Within a week he had found his first singers, not in the fields but at the Stewarts’ home in Rattray, which was well known among travellers as a ceilidh house. It was Sheila Stewart who was at home when he first called, and one of the first songs she sang for him was her mother’s composition, The Berryfields of Blair, which would go on to become famous.
He found the family delighted that an “outsider”, a non-traveller, should take an interest in their music and they invited other traveller singers to join in the recording sessions. These were also held at the homes of other settled travellers, and before long Maurice began steering a wobbly course on his bike, complete with hefty tape recorder, seeking out traveller camps, during those last years when itinerant travellers flocked to Perthshire for the fruit-picking.
“In those days,” he recalls, “travellers pitched their tents by the roadside and up disused tracks, in the corners of woods and old quarries. I followed the smell of woodsmoke!”
He was leading an intriguing double life: “By day I was sitting at my desk in the office of a women’s magazine in Dundee. In the evening and at weekends I was cycling from farm to farm with my trusty tape recorder. I always hoped my very prim lady editor would not smell the woodsmoke off me the next morning!”
Following the woodsmoke, however, paid dividends: “The old travellers were great raconteurs,” he says. “Someone said that after conversations with travelling folk, talk with anyone else is like food without the salt.”
He particularly appreciated the help and encouragement he was given by Belle Stewart. Soon, of course, she and her husband Alex and their daughters Sheila and Cathy, billing themselves s “”the Stewarts of Blair”, would become famous, appearing at folk clubs throughout the country and attracting the attention of other collectors, notably Ewan MacColl and Peggy Seeger.

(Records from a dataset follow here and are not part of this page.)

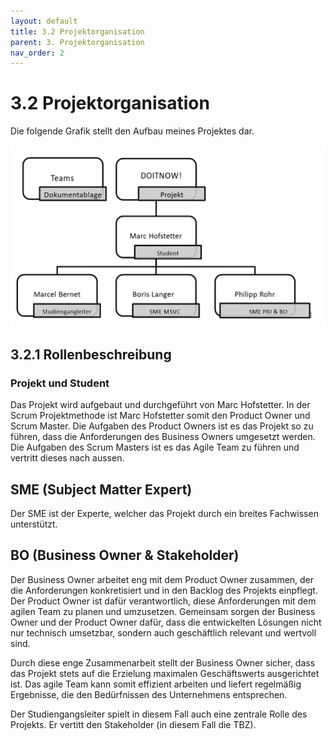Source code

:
 ```yaml
---
layout: default
title: 3.2 Projektorganisation
parent: 3. Projektorganisation
nav_order: 2
---
```


# 3.2 Projektorganisation

Die folgende Grafik stellt den Aufbau meines Projektes dar.  

![Projektorganisation](../../resources/images/Projektaufbauorganisation.PNG)

## 3.2.1 Rollenbeschreibung

### Projekt und Student

Das Projekt wird aufgebaut und durchgeführt von Marc Hofstetter. In der Scrum Projektmethode ist Marc Hofstetter somit den Product Owner und Scrum Master.
Die Aufgaben des Product Owners ist es das Projekt so zu führen, dass die Anforderungen des Business Owners umgesetzt werden.
Die Aufgaben des Scrum Masters ist es das Agile Team zu führen und vertritt dieses nach aussen.

## SME (Subject Matter Expert)

Der SME ist der Experte, welcher das Projekt durch ein breites Fachwissen unterstützt.

## BO (Business Owner & Stakeholder)

Der Business Owner arbeitet eng mit dem Product Owner zusammen, der die Anforderungen konkretisiert und in den Backlog des Projekts einpflegt. Der Product Owner ist dafür verantwortlich, diese Anforderungen mit dem agilen Team zu planen und umzusetzen. Gemeinsam sorgen der Business Owner und der Product Owner dafür, dass die entwickelten Lösungen nicht nur technisch umsetzbar, sondern auch geschäftlich relevant und wertvoll sind.

Durch diese enge Zusammenarbeit stellt der Business Owner sicher, dass das Projekt stets auf die Erzielung maximalen Geschäftswerts ausgerichtet ist. Das agile Team kann somit effizient arbeiten und liefert regelmäßig Ergebnisse, die den Bedürfnissen des Unternehmens entsprechen.

Der Studiengangsleiter spielt in diesem Fall auch eine zentrale Rolle des Projekts. Er vertitt den Stakeholder (in diesem Fall die TBZ).
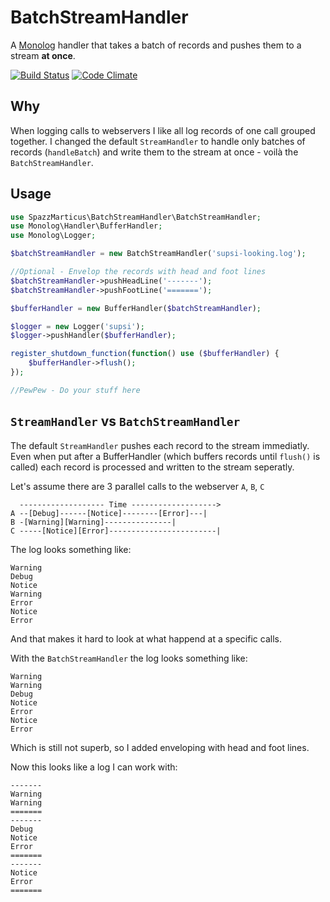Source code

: # BatchStreamHandler 

A [Monolog](https://github.com/Seldaek/monolog) handler that takes a batch of records and pushes them to a stream **at once**.

[![Build Status](https://travis-ci.org/SpazzMarticus/monolog-batchstreamhandler.svg?branch=master)](https://travis-ci.org/SpazzMarticus/monolog-batchstreamhandler) [![Code Climate](https://codeclimate.com/github/SpazzMarticus/monolog-batchstreamhandler/badges/gpa.svg)](https://codeclimate.com/github/SpazzMarticus/monolog-batchstreamhandler)

## Why

When logging calls to webservers I like all log records of one call grouped together. I changed the default `StreamHandler` to handle only batches of records (`handleBatch`) and write them to the stream at once - voilà the `BatchStreamHandler`.

## Usage

```php
use SpazzMarticus\BatchStreamHandler\BatchStreamHandler;
use Monolog\Handler\BufferHandler;
use Monolog\Logger;

$batchStreamHandler = new BatchStreamHandler('supsi-looking.log');

//Optional - Envelop the records with head and foot lines
$batchStreamHandler->pushHeadLine('-------');
$batchStreamHandler->pushFootLine('=======');

$bufferHandler = new BufferHandler($batchStreamHandler);

$logger = new Logger('supsi');
$logger->pushHandler($bufferHandler);

register_shutdown_function(function() use ($bufferHandler) {
    $bufferHandler->flush();
});

//PewPew - Do your stuff here
```

## `StreamHandler` vs `BatchStreamHandler`

The default `StreamHandler` pushes each record to the stream immediatly. Even when put after a BufferHandler (which buffers records until `flush()` is called) each record is processed and written to the stream seperatly.

Let's assume there are 3 parallel calls to the webserver `A`, `B`, `C`

```
  ------------------- Time ------------------->
A --[Debug]------[Notice]--------[Error]---|
B -[Warning][Warning]---------------|
C -----[Notice][Error]------------------------|
```

The log looks something like:

```
Warning
Debug
Notice
Warning
Error
Notice
Error
```

And that makes it hard to look at what happend at a specific calls.

With the `BatchStreamHandler` the log looks something like:

```
Warning
Warning
Debug
Notice
Error
Notice
Error
``` 

Which is still not superb, so I added enveloping with head and foot lines. 

Now this looks like a log I can work with:

```
-------
Warning
Warning
=======
-------
Debug
Notice
Error
=======
-------
Notice
Error
=======
``` 




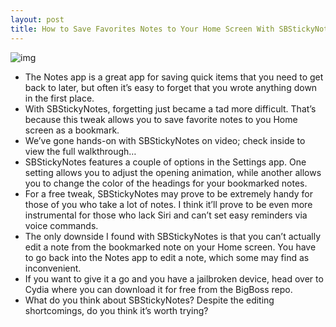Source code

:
 ```yaml
---
layout: post
title: How to Save Favorites Notes to Your Home Screen With SBStickyNotes
---
```

![img](http://media.idownloadblog.com/wp-content/uploads/2011/12/SBStickyNotes-e1325175284232.jpg)
* The Notes app is a great app for saving quick items that you need to get back to later, but often it’s easy to forget that you wrote anything down in the first place.
* With SBStickyNotes, forgetting just became a tad more difficult. That’s because this tweak allows you to save favorite notes to you Home screen as a bookmark.
* We’ve gone hands-on with SBStickyNotes on video; check inside to view the full walkthrough…
* SBStickyNotes features a couple of options in the Settings app. One setting allows you to adjust the opening animation, while another allows you to change the color of the headings for your bookmarked notes.
* For a free tweak, SBStickyNotes may prove to be extremely handy for those of you who take a lot of notes. I think it’ll prove to be even more instrumental for those who lack Siri and can’t set easy reminders via voice commands.
* The only downside I found with SBStickyNotes is that you can’t actually edit a note from the bookmarked note on your Home screen. You have to go back into the Notes app to edit a note, which some may find as inconvenient.
* If you want to give it a go and you have a jailbroken device, head over to Cydia where you can download it for free from the BigBoss repo.
* What do you think about SBStickyNotes? Despite the editing shortcomings, do you think it’s worth trying?

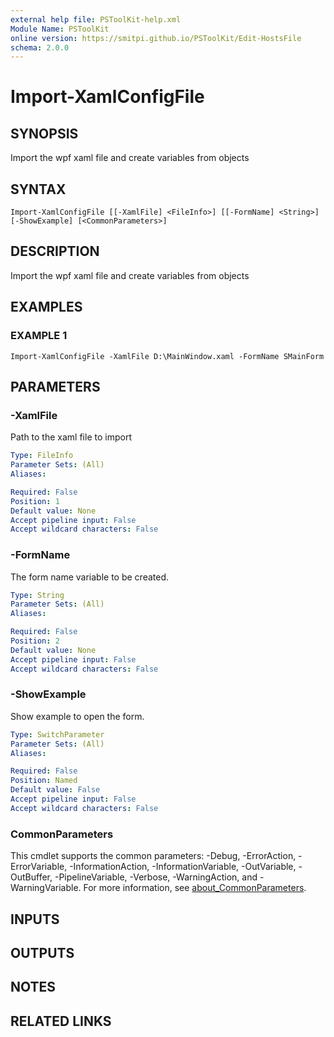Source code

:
```yaml
---
external help file: PSToolKit-help.xml
Module Name: PSToolKit
online version: https://smitpi.github.io/PSToolKit/Edit-HostsFile
schema: 2.0.0
---
```


# Import-XamlConfigFile

## SYNOPSIS
Import the wpf xaml file and create variables from objects

## SYNTAX

```
Import-XamlConfigFile [[-XamlFile] <FileInfo>] [[-FormName] <String>] [-ShowExample] [<CommonParameters>]
```

## DESCRIPTION
Import the wpf xaml file and create variables from objects

## EXAMPLES

### EXAMPLE 1
```
Import-XamlConfigFile -XamlFile D:\MainWindow.xaml -FormName SMainForm
```

## PARAMETERS

### -XamlFile
Path to the xaml file to import

```yaml
Type: FileInfo
Parameter Sets: (All)
Aliases:

Required: False
Position: 1
Default value: None
Accept pipeline input: False
Accept wildcard characters: False
```

### -FormName
The form name variable to be created.

```yaml
Type: String
Parameter Sets: (All)
Aliases:

Required: False
Position: 2
Default value: None
Accept pipeline input: False
Accept wildcard characters: False
```

### -ShowExample
Show example to open the form.

```yaml
Type: SwitchParameter
Parameter Sets: (All)
Aliases:

Required: False
Position: Named
Default value: False
Accept pipeline input: False
Accept wildcard characters: False
```

### CommonParameters
This cmdlet supports the common parameters: -Debug, -ErrorAction, -ErrorVariable, -InformationAction, -InformationVariable, -OutVariable, -OutBuffer, -PipelineVariable, -Verbose, -WarningAction, and -WarningVariable. For more information, see [about_CommonParameters](http://go.microsoft.com/fwlink/?LinkID=113216).

## INPUTS

## OUTPUTS

## NOTES

## RELATED LINKS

The mid-Sixties saw Maurice join D C Thomson’s Scots Magazine, on which he would work for the next 27 years, 17 of these as editor. This prompted him and his wife Nanette to move to Dundee, where, to his delight, he soon started unearthing a wealth of traditional singers, among them Alex Clarke, Charlie Lamb and Annie Watkins, all of whom featured on a recording released in 1985 by Springthyme Records, Coorse and Fine. Maurice and Springthyme’s Pete Shepheard also contributed songs they had collected to Nigel Gatherer’s book Songs and Ballads of Dundee.
What he regards as his greatest Dundee “coup”, however, was to find the once fiery political agitator Mary Brooksbank living quietly on a council estate. As a co-founder of Dundee Folk Club, he says that one of his proudest moments was when he took her along to the club to sing her mill songs before a packed house. He later helped her bring out a book of her poems and songs, Sidlaw Breezes.
Since his retirement (and return to Blairgowrie) Maurice has produced several books, including collected tales and traditions of east Perthshire and a similar work on the lore of the Sidlaws. He also produced a volume of stories from Scottish history for young readers. He is currently (2016) completing a study of small-town life in the 1930s as seen through the eyes of a small boy. It couldn’t be Blairgowrie, could it?